About This Location
Nestled in the picturesque town of Ellington, Connecticut, the Barn Yard Covered Bridge stands as a beautiful and cherished landmark. This new covered bridge is not just a charming structure but also a testament to the dedication and craftsmanship of its builders.
Constructed as a Town Lattice Truss covered bridge, this enchanting bridge is a fine example of authentic timber framing. Its inclusion in the official register of bridges highlights its historical and architectural significance. The story of the Barn Yard Covered Bridge is one of vision, family legacy, and a deep appreciation for the art of construction.
The story of this remarkable bridge begins with the Skinner family, who are the driving force behind The Barn Yard, a well-known provider of sheds, storage buildings, and post-and-beam structures in New England. Brothers Chris and Everett Skinner, representing the third generation of family leadership, recognized an opportunity and a challenge when the adjacent property next to their Ellington location became available for purchase.
Their vision was clear: to expand their business into the largest shed and storage building display in New England. However, there was a significant obstacle - the two parcels of land were separated by the waters of Belding Brook. Undeterred by this challenge, the Skinner brothers saw an opportunity to fulfill a long-held dream - building a covered bridge.

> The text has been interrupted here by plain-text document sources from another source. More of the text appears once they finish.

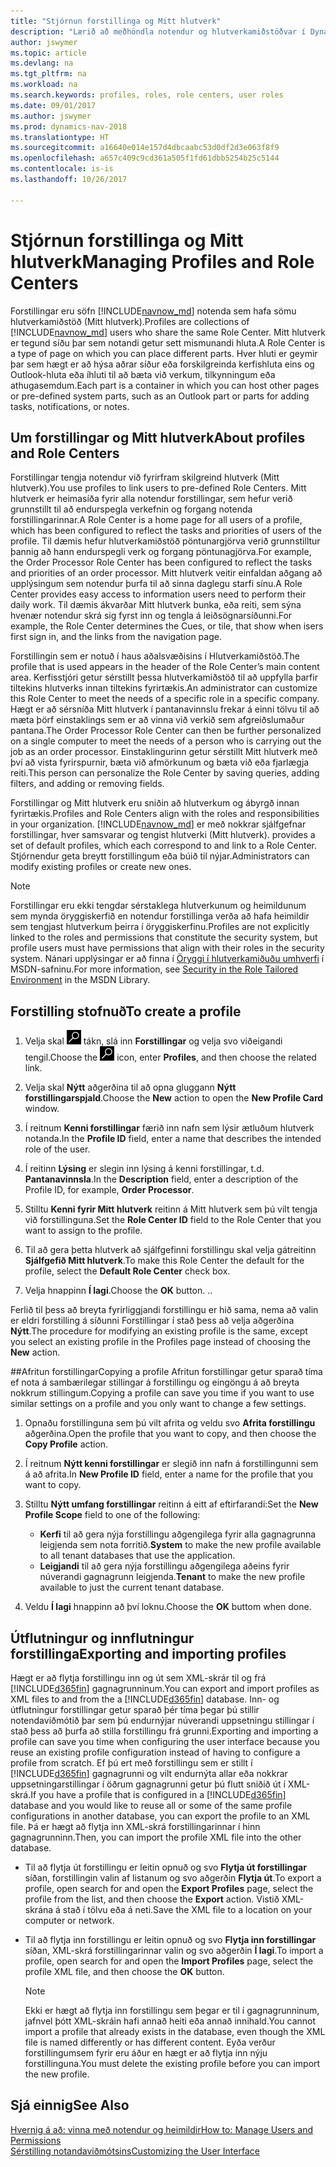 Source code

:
 ```yaml
---
title: "Stjórnun forstillinga og Mitt hlutverk"
description: "Lærið að meðhöndla notendur og hlutverkamiðstöðvar í Dynamics NAV."
author: jswymer
ms.topic: article
ms.devlang: na
ms.tgt_pltfrm: na
ms.workload: na
ms.search.keywords: profiles, roles, role centers, user roles
ms.date: 09/01/2017
ms.author: jswymer
ms.prod: dynamics-nav-2018
ms.translationtype: HT
ms.sourcegitcommit: a16640e014e157d4dbcaabc53d0df2d3e063f8f9
ms.openlocfilehash: a657c409c9cd361a505f1fd61dbb5254b25c5144
ms.contentlocale: is-is
ms.lasthandoff: 10/26/2017

---
```

# <a name="managing-profiles-and-role-centers"></a><span data-ttu-id="08489-103">Stjórnun forstillinga og Mitt hlutverk</span><span class="sxs-lookup"><span data-stu-id="08489-103">Managing Profiles and Role Centers</span></span>
<span data-ttu-id="08489-104">Forstillingar eru söfn [!INCLUDE[navnow_md](includes/navnow_md.md)] notenda sem hafa sömu hlutverkamiðstöð (Mitt hlutverk).</span><span class="sxs-lookup"><span data-stu-id="08489-104">Profiles are collections of [!INCLUDE[navnow_md](includes/navnow_md.md)] users who share the same Role Center.</span></span> <span data-ttu-id="08489-105">Mitt hlutverk er tegund síðu þar sem notandi getur sett mismunandi hluta.</span><span class="sxs-lookup"><span data-stu-id="08489-105">A Role Center is a type of page on which you can place different parts.</span></span> <span data-ttu-id="08489-106">Hver hluti er geymir þar sem hægt er að hýsa aðrar síður eða forskilgreinda kerfishluta eins og Outlook-hluta eða íhluti til að bæta við verkum, tilkynningum eða athugasemdum.</span><span class="sxs-lookup"><span data-stu-id="08489-106">Each part is a container in which you can host other pages or pre-defined system parts, such as an Outlook part or parts for adding tasks, notifications, or notes.</span></span>  

## <a name="about-profiles-and-role-centers"></a><span data-ttu-id="08489-107">Um forstillingar og Mitt hlutverk</span><span class="sxs-lookup"><span data-stu-id="08489-107">About profiles and Role Centers</span></span>
<span data-ttu-id="08489-108">Forstillingar tengja notendur við fyrirfram skilgreind hlutverk (Mitt hlutverk).</span><span class="sxs-lookup"><span data-stu-id="08489-108">You use profiles to link users to pre-defined Role Centers.</span></span> <span data-ttu-id="08489-109">Mitt hlutverk er heimasíða fyrir alla notendur forstillingar, sem hefur verið grunnstillt til að endurspegla verkefnin og forgang notenda forstillingarinnar.</span><span class="sxs-lookup"><span data-stu-id="08489-109">A Role Center is a home page for all users of a profile, which has been configured to reflect the tasks and priorities of users of the profile.</span></span> <span data-ttu-id="08489-110">Til dæmis hefur hlutverkamiðstöð pöntunargjörva verið grunnstilltur þannig að hann endurspegli verk og forgang pöntunagjörva.</span><span class="sxs-lookup"><span data-stu-id="08489-110">For example, the Order Processor Role Center has been configured to reflect the tasks and priorities of an order processor.</span></span> <span data-ttu-id="08489-111">Mitt hlutverk veitir einfaldan aðgang að upplýsingum sem notendur þurfa til að sinna daglegu starfi sínu.</span><span class="sxs-lookup"><span data-stu-id="08489-111">A Role Center provides easy access to information users need to perform their daily work.</span></span> <span data-ttu-id="08489-112">Til dæmis ákvarðar Mitt hlutverk bunka, eða reiti, sem sýna hvenær notendur skrá sig fyrst inn og tengla á leiðsögnarsíðunni.</span><span class="sxs-lookup"><span data-stu-id="08489-112">For example, the Role Center determines the Cues, or tile, that show when isers first sign in, and the links from the navigation page.</span></span>

<span data-ttu-id="08489-113">Forstillingin sem er notuð í haus aðalsvæðisins í Hlutverkamiðstöð.</span><span class="sxs-lookup"><span data-stu-id="08489-113">The profile that is used appears in the header of the Role Center’s main content area.</span></span> <span data-ttu-id="08489-114">Kerfisstjóri getur sérstillt þessa hlutverkamiðstöð til að uppfylla þarfir tiltekins hlutverks innan tiltekins fyrirtækis.</span><span class="sxs-lookup"><span data-stu-id="08489-114">An administrator can customize this Role Center to meet the needs of a specific role in a specific company.</span></span> <span data-ttu-id="08489-115">Hægt er að sérsníða Mitt hlutverk í pantanavinnslu frekar á einni tölvu til að mæta þörf einstaklings sem er að vinna við verkið sem afgreiðslumaður pantana.</span><span class="sxs-lookup"><span data-stu-id="08489-115">The Order Processor Role Center can then be further personalized on a single computer to meet the needs of a person who is carrying out the job as an order processor.</span></span> <span data-ttu-id="08489-116">Einstaklingurinn getur sérstillt Mitt hlutverk með því að vista fyrirspurnir, bæta við afmörkunum og bæta við eða fjarlægja reiti.</span><span class="sxs-lookup"><span data-stu-id="08489-116">This person can personalize the Role Center by saving queries, adding filters, and adding or removing fields.</span></span>

<span data-ttu-id="08489-117">Forstillingar og Mitt hlutverk eru sniðin að hlutverkum og ábyrgð innan fyrirtækis.</span><span class="sxs-lookup"><span data-stu-id="08489-117">Profiles and Role Centers align with the roles and responsibilities in your organization.</span></span> [!INCLUDE[navnow_md](includes/navnow_md.md)]<span data-ttu-id="08489-118"> er með nokkrar sjálfgefnar forstillingar, hver samsvarar og tengist hlutverki (Mitt hlutverk).</span><span class="sxs-lookup"><span data-stu-id="08489-118"> provides a set of default profiles, which each correspond to and link to a Role Center.</span></span> <span data-ttu-id="08489-119">Stjórnendur geta breytt forstillingum eða búið til nýjar.</span><span class="sxs-lookup"><span data-stu-id="08489-119">Administrators can modify existing profiles or create new ones.</span></span>  

> [!NOTE]  
>  <span data-ttu-id="08489-120">Forstillingar eru ekki tengdar sérstaklega hlutverkunum og heimildunum sem mynda öryggiskerfið en notendur forstillinga verða að hafa heimildir sem tengjast hlutverkum þeirra í öryggiskerfinu.</span><span class="sxs-lookup"><span data-stu-id="08489-120">Profiles are not explicitly linked to the roles and permissions that constitute the security system, but profile users must have permissions that align with their roles in the security system.</span></span> <span data-ttu-id="08489-121">Nánari upplýsingar er að finna í [Öryggi í hlutverkamiðuðu umhverfi](http://go.microsoft.com/fwlink?LinkId=147633) í MSDN-safninu.</span><span class="sxs-lookup"><span data-stu-id="08489-121">For more information, see [Security in the Role Tailored Environment](http://go.microsoft.com/fwlink?LinkId=147633) in the MSDN Library.</span></span>

## <a name="to-create-a-profile"></a><span data-ttu-id="08489-122">Forstilling stofnuð</span><span class="sxs-lookup"><span data-stu-id="08489-122">To create a profile</span></span>
1.  <span data-ttu-id="08489-123">Velja skal ![Leit að síðu eða skýrslu](media/ui-search/search_small.png "Leit að síðu eða skýrslu táknið") tákn, slá inn **Forstillingar** og velja svo viðeigandi tengil.</span><span class="sxs-lookup"><span data-stu-id="08489-123">Choose the ![Search for Page or Report](media/ui-search/search_small.png "Search for Page or Report icon") icon, enter **Profiles**, and then choose the related link.</span></span>  

2.  <span data-ttu-id="08489-124">Velja skal **Nýtt** aðgerðina til að opna gluggann **Nýtt forstillingarspjald**.</span><span class="sxs-lookup"><span data-stu-id="08489-124">Choose the **New** action to open the **New Profile Card** window.</span></span>  

3.  <span data-ttu-id="08489-125">Í reitnum **Kenni forstillingar** færið inn nafn sem lýsir ætluðum hlutverk notanda.</span><span class="sxs-lookup"><span data-stu-id="08489-125">In the **Profile ID** field, enter a name that describes the intended role of the user.</span></span>  

4.  <span data-ttu-id="08489-126">Í reitinn **Lýsing** er slegin inn lýsing á kenni forstillingar, t.d. **Pantanavinnsla**.</span><span class="sxs-lookup"><span data-stu-id="08489-126">In the **Description** field, enter a description of the Profile ID, for example, **Order Processor**.</span></span>  

5.  <span data-ttu-id="08489-127">Stilltu **Kenni fyrir Mitt hlutverk** reitinn á Mitt hlutverk sem þú vilt tengja við forstillinguna.</span><span class="sxs-lookup"><span data-stu-id="08489-127">Set the **Role Center ID** field to the Role Center that you want to assign to the profile.</span></span>  

6.  <span data-ttu-id="08489-128">Til að gera þetta hlutverk að sjálfgefinni forstillingu skal velja gátreitinn **Sjálfgefið Mitt hlutverk**.</span><span class="sxs-lookup"><span data-stu-id="08489-128">To make this Role Center the default for the profile, select the **Default Role Center** check box.</span></span>  

7.  <span data-ttu-id="08489-129">Velja hnappinn **Í lagi**.</span><span class="sxs-lookup"><span data-stu-id="08489-129">Choose the **OK** button.</span></span> <span data-ttu-id="08489-130">.</span><span class="sxs-lookup"><span data-stu-id="08489-130">.</span></span>  

<span data-ttu-id="08489-131">Ferlið til þess að breyta fyrirliggjandi forstillingu er hið sama, nema að valin er eldri forstilling á síðunni Forstillingar í stað þess að velja aðgerðina **Nýtt**.</span><span class="sxs-lookup"><span data-stu-id="08489-131">The procedure for modifying an existing profile is the same, except you select an existing profile in the Profiles page instead of choosing the **New** action.</span></span>  


##<a name="copying-a-profile"></a><span data-ttu-id="08489-132">Afritun forstillingar</span><span class="sxs-lookup"><span data-stu-id="08489-132">Copying a profile</span></span>
<span data-ttu-id="08489-133">Afritun forstillingar getur sparað tíma ef nota á sambærilegar stillingar á forstillingu og eingöngu á að breyta nokkrum stillingum.</span><span class="sxs-lookup"><span data-stu-id="08489-133">Copying a profile can save you time if you want to use similar settings on a profile and you only want to change a few settings.</span></span>

1.  <span data-ttu-id="08489-134">Opnaðu forstillinguna sem þú vilt afrita og veldu svo **Afrita forstillingu** aðgerðina.</span><span class="sxs-lookup"><span data-stu-id="08489-134">Open the profile that you want to copy, and then choose the **Copy Profile** action.</span></span>

2.  <span data-ttu-id="08489-135">Í reitnum **Nýtt kenni forstillingar** er slegið inn nafn á forstillingunni sem á að afrita.</span><span class="sxs-lookup"><span data-stu-id="08489-135">In **New Profile ID** field, enter a name for the profile that you want to copy.</span></span>

3.  <span data-ttu-id="08489-136">Stilltu **Nýtt umfang forstillingar** reitinn á eitt af eftirfarandi:</span><span class="sxs-lookup"><span data-stu-id="08489-136">Set the **New Profile Scope** field to one of the following:</span></span>

    - <span data-ttu-id="08489-137">**Kerfi** til að gera nýja forstillingu aðgengilega fyrir alla gagnagrunna leigjenda sem nota forritið.</span><span class="sxs-lookup"><span data-stu-id="08489-137">**System** to make the new profile available to all tenant databases that use the application.</span></span>
    - <span data-ttu-id="08489-138">**Leigjandi** til að gera nýja forstillingu aðgengilega aðeins fyrir núverandi gagnagrunn leigjenda.</span><span class="sxs-lookup"><span data-stu-id="08489-138">**Tenant** to make the new profile available to just the current tenant database.</span></span>
4. <span data-ttu-id="08489-139">Veldu **Í lagi** hnappinn að því loknu.</span><span class="sxs-lookup"><span data-stu-id="08489-139">Choose the **OK** buttom when done.</span></span>

## <span data-ttu-id="08489-140"><a name="ExportImportProfile"></a>Útflutningur og innflutningur forstillinga</span><span class="sxs-lookup"><span data-stu-id="08489-140"><a name="ExportImportProfile"></a>Exporting and importing profiles</span></span>

<span data-ttu-id="08489-141">Hægt er að flytja forstillingu inn og út sem XML-skrár til og frá [!INCLUDE[d365fin](includes/d365fin_md.md)] gagnagrunninum.</span><span class="sxs-lookup"><span data-stu-id="08489-141">You can export and import profiles as XML files to and from the a [!INCLUDE[d365fin](includes/d365fin_md.md)] database.</span></span> <span data-ttu-id="08489-142">Inn- og útflutningur forstillingar getur sparað þér tíma þegar þú stillir notendaviðmótið þar sem þú endurnýjar núverandi uppsetningu stillingar í stað þess að þurfa að stilla forstillingu frá grunni.</span><span class="sxs-lookup"><span data-stu-id="08489-142">Exporting and importing a profile can save you time when configuring the user interface because you reuse an existing profile configuration instead of having to configure a profile from scratch.</span></span> <span data-ttu-id="08489-143">Ef þú ert með forstillingu sem er stillt í [!INCLUDE[d365fin](includes/d365fin_md.md)] gagnagrunni og vilt endurnýta allar eða nokkrar uppsetningarstillingar í öðrum gagnagrunni getur þú flutt sniðið út í XML-skrá.</span><span class="sxs-lookup"><span data-stu-id="08489-143">If you have a profile that is configured in a [!INCLUDE[d365fin](includes/d365fin_md.md)] database and you would like to reuse all or some of the same profile configurations in another database, you can export the profile to an XML file.</span></span> <span data-ttu-id="08489-144">Þá er hægt að flytja inn XML-skrá forstillingarinnar í hinn gagnagrunninn.</span><span class="sxs-lookup"><span data-stu-id="08489-144">Then, you can import the profile XML file into the other database.</span></span>

-   <span data-ttu-id="08489-145">Til að flytja út forstillingu er leitin opnuð og svo **Flytja út forstillingar** síðan, forstillingin valin af listanum og svo aðgerðin **Flytja út**.</span><span class="sxs-lookup"><span data-stu-id="08489-145">To export a profile, open search for and open the **Export Profiles** page, select the profile from the list, and then choose the **Export** action.</span></span> <span data-ttu-id="08489-146">Vistið XML-skrána á stað í tölvu eða á neti.</span><span class="sxs-lookup"><span data-stu-id="08489-146">Save the XML file to a location on your computer or network.</span></span>

-   <span data-ttu-id="08489-147">Til að flytja inn forstillingu er leitin opnuð og svo **Flytja inn forstillingar** síðan, XML-skrá forstillingarinnar valin og svo aðgerðin **Í lagi**.</span><span class="sxs-lookup"><span data-stu-id="08489-147">To import a profile, open search for and open the **Import Profiles** page, select the profile XML file, and then choose the **OK** button.</span></span>

    > [!NOTE]  
    >  <span data-ttu-id="08489-148">Ekki er hægt að flytja inn forstillingu sem þegar er til í gagnagrunninum, jafnvel þótt XML-skráin hafi annað heiti eða annað innihald.</span><span class="sxs-lookup"><span data-stu-id="08489-148">You cannot import a profile that already exists in the database, even though the XML file is named differently or has different content.</span></span> <span data-ttu-id="08489-149">Eyða verður forstillingumsem fyrir eru áður en hægt er að flytja inn nýju forstillinguna.</span><span class="sxs-lookup"><span data-stu-id="08489-149">You must delete the existing profile before you can import the new profile.</span></span>



## <a name="see-also"></a><span data-ttu-id="08489-150">Sjá einnig</span><span class="sxs-lookup"><span data-stu-id="08489-150">See Also</span></span>  
[<span data-ttu-id="08489-151">Hvernig á að: vinna með notendur og heimildir</span><span class="sxs-lookup"><span data-stu-id="08489-151">How to: Manage Users and Permissions</span></span>](ui-how-users-permissions.md)  
[<span data-ttu-id="08489-152">Sérstilling notandaviðmótsins</span><span class="sxs-lookup"><span data-stu-id="08489-152">Customizing the User Interface</span></span>](ui-customizing-overview.md)   
<!--[Security Overview](../Security%20Overview.md)-->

Everett Skinner Sr. and their grandfather Bill started The Barn Yard almost four decades ago, initially dealing with smaller storage buildings. Over the years, the company diversified its offerings to include larger, customized barns and garages, with post-and-beam construction becoming a significant part of their business.
The Barn Yard employs nearly 100 people, including a highly skilled design and fabrication staff, and boasts a state-of-the-art manufacturing facility. In addition to constructing timber-frame buildings across New England, they market precut timber-frame kits that can be shipped nationwide.
The construction of the Barn Yard Covered Bridge was a meticulous project, taking approximately a year to complete. The Skinner brothers were determined to create a bridge that met the qualifications for inclusion on the official register of bridges as an authentic covered bridge. They decided on a 56-foot span, based on a design patented by Connecticut-born architect Ithiel Town in 1820, known as the Town Lattice Truss. This design features a series of crossed beams connected by oak pegs and traditional joinery, harkening back to an era when craftsmanship was paramount.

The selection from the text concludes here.